3. Strength and weight gain
If you want to bulk up and increase your muscle strength sticking to weights is obviously your best option. A short cardio session, around 10 minutes or so, is advised following your weight training to ensure that your aerobic system is engaged as well, but spending most of your time around the machines and dumbbells is perfectly acceptable. Generally weight trainers will tailor an exercise plan to work certain areas on certain days, allowing for appropriate muscle recovery before working them again.
As the bodybuilding sphere is growing more popularity, nutrition, supplements and exercises are available from numerous mediums all over the internet and social media, helping you find the ideal workouts and nutrition for your hopes.
Weight classes such as body pump and body part specific groups are ideal for weight training beginners as these classes will teach you the fundamental principles of resistance training. Keeping your knees bent, engaging the core, breathing techniques along with developing a basic catalogue of weight exercises, will all provide a useful base to then take to do by yourself.
4. Fitness endurance
When training for an event or just generally trying to increase stamina and fitness the general rule is start off slow. Begin with a pace that you know you can achieve and then over time increase your intensity and duration. This pushing yourself will demand more of your body, making you work harder each time, and when practiced over an extended period you will find your fitness slowly increasing.
When working towards a specific event it is obviously important to ensure you are well prepared and trained in that particular exercise. Whether running, cycling or whatever point you're leading up to, ensure enough hours practising that trade is crucial.
One common trend hitting gyms and fitness plans is the new form of fitness; high intensity interval training, otherwise known as HIIT. A form of cardiovascular training that involves alternating between intense periods of anaerobic training with less intense periods of recovery. Most easily done on cardio machines as they are easier to control, HIIT can be an effective way of demanding your heart to adjust to changing intensities, strengthening it and improving fitness.
5. Flexibility
If flexibility is your aim of exercise you can take it easier than these other types of exercise, by all means push yourself and try new things but the main focus of flexibility is less intense forms of exercise; yoga , pilates and so on. Although they may not get the heart pumping as much as going for a run, these sports fully engage your entire body, not only improving flexibility but strengthening a multitude of muscles both core and specific areas.
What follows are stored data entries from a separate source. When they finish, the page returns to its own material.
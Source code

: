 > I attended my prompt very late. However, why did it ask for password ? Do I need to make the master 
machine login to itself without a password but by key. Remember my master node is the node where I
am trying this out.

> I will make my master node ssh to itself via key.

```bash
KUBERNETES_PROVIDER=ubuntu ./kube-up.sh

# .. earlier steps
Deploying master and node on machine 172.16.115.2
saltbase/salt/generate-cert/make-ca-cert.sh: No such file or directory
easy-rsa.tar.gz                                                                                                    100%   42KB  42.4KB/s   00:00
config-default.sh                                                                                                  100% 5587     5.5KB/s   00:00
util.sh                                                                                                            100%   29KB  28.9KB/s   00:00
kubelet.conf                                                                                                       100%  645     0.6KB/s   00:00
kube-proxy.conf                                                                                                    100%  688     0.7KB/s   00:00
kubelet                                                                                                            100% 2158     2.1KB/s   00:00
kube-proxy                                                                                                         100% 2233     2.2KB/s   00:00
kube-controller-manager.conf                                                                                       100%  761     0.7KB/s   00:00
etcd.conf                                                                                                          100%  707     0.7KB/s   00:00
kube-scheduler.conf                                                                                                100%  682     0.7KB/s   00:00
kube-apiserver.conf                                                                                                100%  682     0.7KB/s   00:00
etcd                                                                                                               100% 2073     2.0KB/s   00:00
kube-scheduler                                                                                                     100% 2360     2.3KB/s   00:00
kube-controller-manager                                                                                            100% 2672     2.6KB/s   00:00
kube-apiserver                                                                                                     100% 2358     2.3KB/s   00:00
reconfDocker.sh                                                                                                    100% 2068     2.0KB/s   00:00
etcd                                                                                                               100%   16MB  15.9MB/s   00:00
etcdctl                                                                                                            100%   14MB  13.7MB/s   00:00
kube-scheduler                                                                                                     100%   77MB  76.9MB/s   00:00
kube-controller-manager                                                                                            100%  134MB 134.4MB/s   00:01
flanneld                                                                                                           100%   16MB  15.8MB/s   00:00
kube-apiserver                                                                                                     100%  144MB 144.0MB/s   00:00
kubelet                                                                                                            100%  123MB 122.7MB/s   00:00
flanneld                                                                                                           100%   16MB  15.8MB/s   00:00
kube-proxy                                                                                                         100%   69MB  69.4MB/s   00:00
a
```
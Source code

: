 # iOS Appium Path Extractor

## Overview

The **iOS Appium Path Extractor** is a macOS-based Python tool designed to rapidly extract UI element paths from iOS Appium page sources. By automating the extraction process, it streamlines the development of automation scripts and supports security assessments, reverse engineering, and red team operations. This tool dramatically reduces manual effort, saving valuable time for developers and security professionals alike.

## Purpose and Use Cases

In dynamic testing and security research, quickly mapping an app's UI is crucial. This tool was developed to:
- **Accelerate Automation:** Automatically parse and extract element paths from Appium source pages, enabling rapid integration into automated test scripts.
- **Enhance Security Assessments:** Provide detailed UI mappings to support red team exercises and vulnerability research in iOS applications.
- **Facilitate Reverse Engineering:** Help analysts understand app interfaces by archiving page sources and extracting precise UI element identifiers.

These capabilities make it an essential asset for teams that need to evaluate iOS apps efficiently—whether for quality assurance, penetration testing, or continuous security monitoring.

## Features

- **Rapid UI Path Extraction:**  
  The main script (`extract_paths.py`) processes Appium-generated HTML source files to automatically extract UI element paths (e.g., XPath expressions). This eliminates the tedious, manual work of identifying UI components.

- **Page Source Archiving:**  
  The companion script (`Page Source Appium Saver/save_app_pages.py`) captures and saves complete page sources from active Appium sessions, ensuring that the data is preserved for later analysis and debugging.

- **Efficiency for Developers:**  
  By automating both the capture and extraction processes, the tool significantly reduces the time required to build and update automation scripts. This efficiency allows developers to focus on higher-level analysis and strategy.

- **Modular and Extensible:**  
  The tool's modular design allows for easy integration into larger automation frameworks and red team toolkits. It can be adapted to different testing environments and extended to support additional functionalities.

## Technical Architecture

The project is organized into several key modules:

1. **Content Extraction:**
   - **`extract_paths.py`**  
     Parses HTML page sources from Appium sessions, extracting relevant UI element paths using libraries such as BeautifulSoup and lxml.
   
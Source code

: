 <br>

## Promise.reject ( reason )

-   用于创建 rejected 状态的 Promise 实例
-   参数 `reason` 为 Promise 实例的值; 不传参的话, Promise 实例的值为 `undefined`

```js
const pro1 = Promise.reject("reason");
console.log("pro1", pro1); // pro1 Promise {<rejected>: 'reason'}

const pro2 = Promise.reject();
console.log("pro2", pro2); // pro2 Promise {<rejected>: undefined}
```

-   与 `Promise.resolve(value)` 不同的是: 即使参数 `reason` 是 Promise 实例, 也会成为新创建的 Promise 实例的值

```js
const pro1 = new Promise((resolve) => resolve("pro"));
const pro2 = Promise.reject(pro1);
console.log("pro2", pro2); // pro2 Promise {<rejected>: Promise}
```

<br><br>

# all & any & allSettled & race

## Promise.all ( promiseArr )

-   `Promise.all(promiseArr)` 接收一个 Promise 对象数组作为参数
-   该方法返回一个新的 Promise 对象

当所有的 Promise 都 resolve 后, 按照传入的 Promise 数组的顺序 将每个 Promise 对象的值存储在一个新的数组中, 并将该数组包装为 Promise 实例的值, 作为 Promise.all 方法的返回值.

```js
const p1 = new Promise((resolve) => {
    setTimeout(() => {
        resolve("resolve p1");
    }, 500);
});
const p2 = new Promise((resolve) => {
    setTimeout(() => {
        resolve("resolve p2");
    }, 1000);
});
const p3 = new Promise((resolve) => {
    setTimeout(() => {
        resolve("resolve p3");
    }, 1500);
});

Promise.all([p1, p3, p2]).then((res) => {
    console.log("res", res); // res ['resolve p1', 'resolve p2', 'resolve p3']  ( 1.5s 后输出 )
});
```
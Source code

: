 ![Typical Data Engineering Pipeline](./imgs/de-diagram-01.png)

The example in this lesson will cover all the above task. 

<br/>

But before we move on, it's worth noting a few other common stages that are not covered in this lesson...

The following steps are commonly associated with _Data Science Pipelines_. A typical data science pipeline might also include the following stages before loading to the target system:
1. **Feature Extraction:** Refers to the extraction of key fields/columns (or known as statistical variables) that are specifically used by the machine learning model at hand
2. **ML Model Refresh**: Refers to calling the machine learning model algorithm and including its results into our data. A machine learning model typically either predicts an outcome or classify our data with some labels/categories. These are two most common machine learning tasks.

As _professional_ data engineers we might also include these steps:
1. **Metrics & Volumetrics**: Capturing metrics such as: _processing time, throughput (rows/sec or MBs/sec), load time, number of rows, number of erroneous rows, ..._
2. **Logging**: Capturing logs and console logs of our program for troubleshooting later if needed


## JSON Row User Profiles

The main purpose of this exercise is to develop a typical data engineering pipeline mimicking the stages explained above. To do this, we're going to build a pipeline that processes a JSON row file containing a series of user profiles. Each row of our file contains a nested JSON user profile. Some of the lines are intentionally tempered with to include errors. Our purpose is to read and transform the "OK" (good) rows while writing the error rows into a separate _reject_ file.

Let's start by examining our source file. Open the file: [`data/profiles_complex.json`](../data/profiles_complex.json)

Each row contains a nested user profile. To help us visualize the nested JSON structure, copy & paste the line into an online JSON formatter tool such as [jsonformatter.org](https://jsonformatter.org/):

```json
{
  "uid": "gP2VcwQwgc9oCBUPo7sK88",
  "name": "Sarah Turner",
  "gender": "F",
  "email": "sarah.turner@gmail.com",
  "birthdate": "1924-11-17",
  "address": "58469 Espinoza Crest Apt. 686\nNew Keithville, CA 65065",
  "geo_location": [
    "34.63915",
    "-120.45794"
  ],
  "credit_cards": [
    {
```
Yoga and pilates engage muscles at a less intense level, whilst still conditioning strength and recovery...
Alongside the peaceful and tranquil intentions of these sports, they also serve as a beneficial option for all athletes, whether holding a sore joint or muscle, or just hoping to strengthen and improve your core and flexibility. Ideal for post intense exercises, yoga and pilates engage muscles at a less intense level, whilst still conditioning strength and recovery, whilst gently bringing your heart rate to a healthy resting level.
If these relatively modern sports don't take your fancy, there are many other options available to increase your flexibility whilst keeping your heart rate going. Including gymnastics, tennis, martial arts, squash, surfing and many more can offer an alternative option to just simple stretching in the gym or at home.
Remember to ask for advice: if at a gym get advice from either other gym members or pts- that's what they're there for. If you're exercising out of a gym, search for articles on specific topics, follow blogs and check out fitness pages or sites on social media to learn new tips and exercises to improve your workout.